Find each line below that includes "locale", then copy it.

DATASET:
_ _ _ _

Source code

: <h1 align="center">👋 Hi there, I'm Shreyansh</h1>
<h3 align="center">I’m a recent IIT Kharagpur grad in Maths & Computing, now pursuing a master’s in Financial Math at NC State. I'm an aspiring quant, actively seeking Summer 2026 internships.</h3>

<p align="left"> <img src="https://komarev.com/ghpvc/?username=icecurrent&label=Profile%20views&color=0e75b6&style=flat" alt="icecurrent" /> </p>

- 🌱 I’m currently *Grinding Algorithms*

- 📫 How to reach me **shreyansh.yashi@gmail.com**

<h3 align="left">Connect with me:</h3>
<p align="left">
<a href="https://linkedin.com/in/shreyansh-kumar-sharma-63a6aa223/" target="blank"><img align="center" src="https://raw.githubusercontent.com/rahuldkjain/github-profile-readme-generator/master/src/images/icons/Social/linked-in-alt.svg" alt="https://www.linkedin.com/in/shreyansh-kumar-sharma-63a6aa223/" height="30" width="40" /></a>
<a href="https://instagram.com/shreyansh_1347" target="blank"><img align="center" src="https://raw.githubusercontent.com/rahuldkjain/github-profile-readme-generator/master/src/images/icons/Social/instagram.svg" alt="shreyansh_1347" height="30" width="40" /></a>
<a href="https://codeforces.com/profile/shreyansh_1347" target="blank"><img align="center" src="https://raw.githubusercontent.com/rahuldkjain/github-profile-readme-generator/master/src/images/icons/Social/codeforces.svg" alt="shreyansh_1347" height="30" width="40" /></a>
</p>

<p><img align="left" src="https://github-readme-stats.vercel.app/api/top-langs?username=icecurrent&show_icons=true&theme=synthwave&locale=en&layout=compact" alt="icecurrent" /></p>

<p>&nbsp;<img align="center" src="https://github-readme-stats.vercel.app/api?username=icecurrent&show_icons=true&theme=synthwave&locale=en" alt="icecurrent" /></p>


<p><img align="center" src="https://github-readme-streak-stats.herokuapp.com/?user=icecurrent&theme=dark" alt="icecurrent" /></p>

_ _ _ _

RESULT OF THIS TASK:
<p><img align="left" src="https://github-readme-stats.vercel.app/api/top-langs?username=icecurrent&show_icons=true&theme=synthwave&locale=en&layout=compact" alt="icecurrent" /></p>
<p>&nbsp;<img align="center" src="https://github-readme-stats.vercel.app/api?username=icecurrent&show_icons=true&theme=synthwave&locale=en" alt="icecurrent" /></p>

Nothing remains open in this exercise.